Segment Open

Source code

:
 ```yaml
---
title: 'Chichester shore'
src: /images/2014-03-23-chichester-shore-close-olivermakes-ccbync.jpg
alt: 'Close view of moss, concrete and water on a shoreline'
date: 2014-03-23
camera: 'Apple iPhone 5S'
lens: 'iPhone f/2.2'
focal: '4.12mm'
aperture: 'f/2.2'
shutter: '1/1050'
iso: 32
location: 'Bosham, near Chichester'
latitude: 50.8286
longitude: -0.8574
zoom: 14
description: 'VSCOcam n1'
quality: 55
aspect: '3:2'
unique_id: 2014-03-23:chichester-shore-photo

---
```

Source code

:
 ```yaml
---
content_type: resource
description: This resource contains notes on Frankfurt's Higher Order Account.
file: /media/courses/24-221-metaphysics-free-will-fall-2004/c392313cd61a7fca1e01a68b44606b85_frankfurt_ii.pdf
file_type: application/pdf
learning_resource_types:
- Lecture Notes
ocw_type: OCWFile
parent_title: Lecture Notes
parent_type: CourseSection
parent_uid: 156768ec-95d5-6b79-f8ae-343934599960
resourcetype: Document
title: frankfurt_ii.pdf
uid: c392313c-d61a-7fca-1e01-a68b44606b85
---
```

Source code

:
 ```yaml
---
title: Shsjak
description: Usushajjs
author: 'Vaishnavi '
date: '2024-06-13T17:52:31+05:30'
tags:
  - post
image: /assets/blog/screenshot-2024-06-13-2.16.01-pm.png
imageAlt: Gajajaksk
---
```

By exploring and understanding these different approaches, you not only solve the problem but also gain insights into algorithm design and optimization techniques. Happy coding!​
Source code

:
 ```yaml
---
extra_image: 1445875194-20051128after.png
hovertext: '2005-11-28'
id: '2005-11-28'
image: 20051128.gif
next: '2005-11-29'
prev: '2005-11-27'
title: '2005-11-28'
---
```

Segment Closed

Task directions:
Write out each line of the data that holds the string "Lecture".

Solution below:
- Lecture Notes
parent_title: Lecture Notes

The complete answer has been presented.